Creating Shared GPU Server Based On LXD Containers

a quick run down on shared GPU server creation.

Preface

Our lab recently purchased a few GPUs and I am tasked with installing them on a workstation. After some research on the web, I decided to go with the LXD container solution, offering nice features such as container isolation, access to GPUs, instant deployment and control over resources.

Note - all <…> in this article are to be replaced with actual content in installation and configuration unless stated otherwise. For example, <your ip> would be replaced as 198.12.2.1, that is, your ip.

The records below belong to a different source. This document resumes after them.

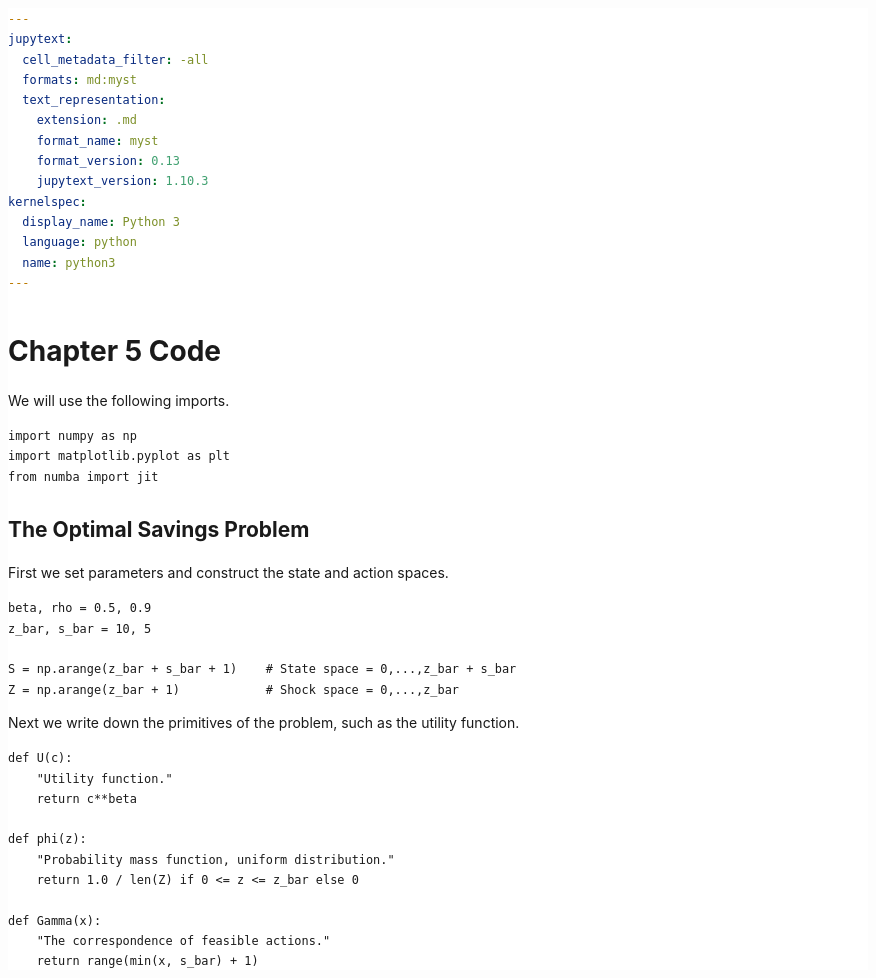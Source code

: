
 ```yaml
---
jupytext:
  cell_metadata_filter: -all
  formats: md:myst
  text_representation:
    extension: .md
    format_name: myst
    format_version: 0.13
    jupytext_version: 1.10.3
kernelspec:
  display_name: Python 3
  language: python
  name: python3
---
```


# Chapter 5 Code


We will use the following imports.

```{code-cell} ipython3
import numpy as np
import matplotlib.pyplot as plt
from numba import jit
```

## The Optimal Savings Problem

First we set parameters and construct the state and action spaces.

```{code-cell} ipython3
beta, rho = 0.5, 0.9
z_bar, s_bar = 10, 5

S = np.arange(z_bar + s_bar + 1)    # State space = 0,...,z_bar + s_bar
Z = np.arange(z_bar + 1)            # Shock space = 0,...,z_bar 
```

Next we write down the primitives of the problem, such as the utility function.


```{code-cell} ipython3
def U(c):      
    "Utility function."
    return c**beta

def phi(z):    
    "Probability mass function, uniform distribution."
    return 1.0 / len(Z) if 0 <= z <= z_bar else 0

def Gamma(x):  
    "The correspondence of feasible actions."
    return range(min(x, s_bar) + 1)
```
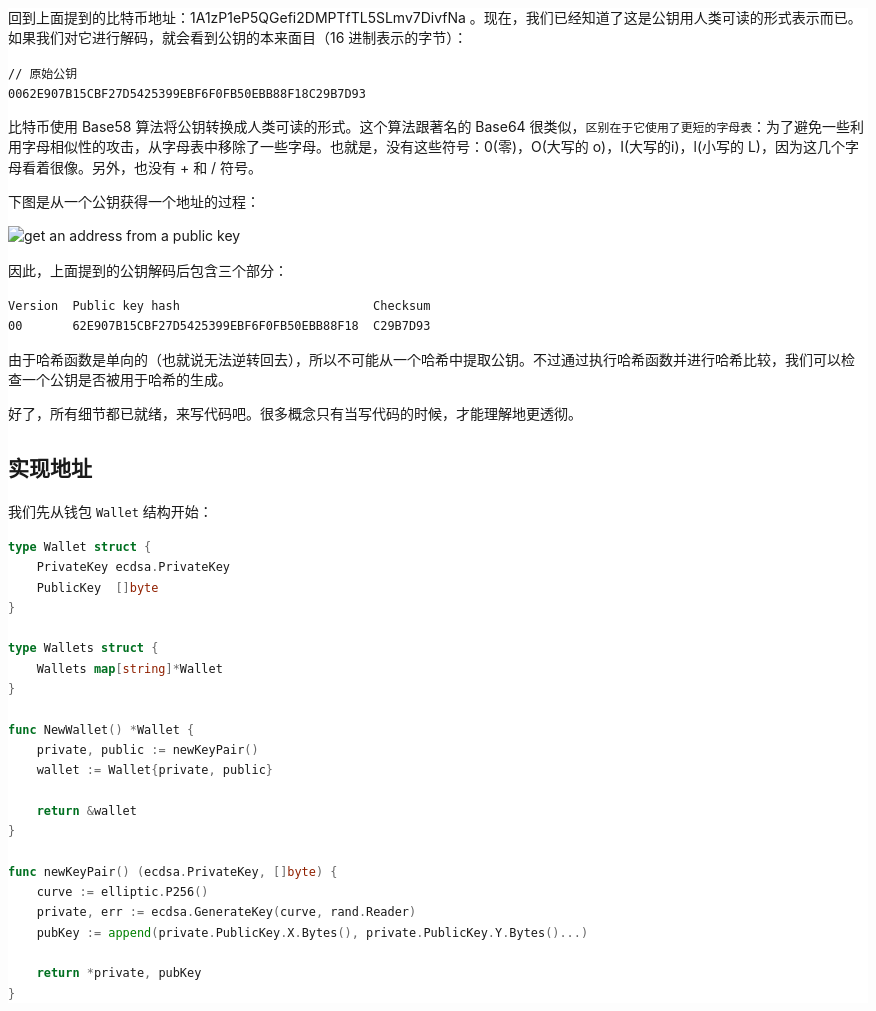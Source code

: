 回到上面提到的比特币地址：1A1zP1eP5QGefi2DMPTfTL5SLmv7DivfNa 。现在，我们已经知道了这是公钥用人类可读的形式表示而已。如果我们对它进行解码，就会看到公钥的本来面目（16 进制表示的字节）：

```
// 原始公钥
0062E907B15CBF27D5425399EBF6F0FB50EBB88F18C29B7D93
```

比特币使用 Base58 算法将公钥转换成人类可读的形式。这个算法跟著名的 Base64 很类似，`区别在于它使用了更短的字母表`：为了避免一些利用字母相似性的攻击，从字母表中移除了一些字母。也就是，没有这些符号：0(零)，O(大写的 o)，I(大写的i)，l(小写的 L)，因为这几个字母看着很像。另外，也没有 + 和 / 符号。

下图是从一个公钥获得一个地址的过程：

![get an address from a public key](http://upload-images.jianshu.io/upload_images/127313-6aa6cff5d863d496.png?imageMogr2/auto-orient/strip%7CimageView2/2/w/1240)

因此，上面提到的公钥解码后包含三个部分：

```
Version  Public key hash                           Checksum
00       62E907B15CBF27D5425399EBF6F0FB50EBB88F18  C29B7D93
```

由于哈希函数是单向的（也就说无法逆转回去），所以不可能从一个哈希中提取公钥。不过通过执行哈希函数并进行哈希比较，我们可以检查一个公钥是否被用于哈希的生成。

好了，所有细节都已就绪，来写代码吧。很多概念只有当写代码的时候，才能理解地更透彻。

## 实现地址

我们先从钱包 `Wallet` 结构开始：

```go
type Wallet struct {
	PrivateKey ecdsa.PrivateKey
	PublicKey  []byte
}

type Wallets struct {
	Wallets map[string]*Wallet
}

func NewWallet() *Wallet {
	private, public := newKeyPair()
	wallet := Wallet{private, public}

	return &wallet
}

func newKeyPair() (ecdsa.PrivateKey, []byte) {
	curve := elliptic.P256()
	private, err := ecdsa.GenerateKey(curve, rand.Reader)
	pubKey := append(private.PublicKey.X.Bytes(), private.PublicKey.Y.Bytes()...)

	return *private, pubKey
}
```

System and Driver Installation

Linux Installation

I chose to use Ubuntu 18.04 (Bionic Beaver) as the host system as it defaults to installing LXD 3.0, which supports GPUs in containers. The installation itself is trivial, one thing to note however is that during or after installation, we need to create a ext4 partition that is not mounted to anything, and note down its block name (normally /dev/sdax,/dev/sdbx, etc) as we will need this space to store the containers later. The screenshot below is a 5TB HDD in one partition (this is where containers are stored).

GPU Driver Installation

Next comes the installation of the GPU driver - and it seems that the easiest way is to install through the Software & Updates application in Ubuntu. Reboot after finishing installation.

After reboot, type nvidia-smi to check the version of the installed driver. Note it down for future use in the containers.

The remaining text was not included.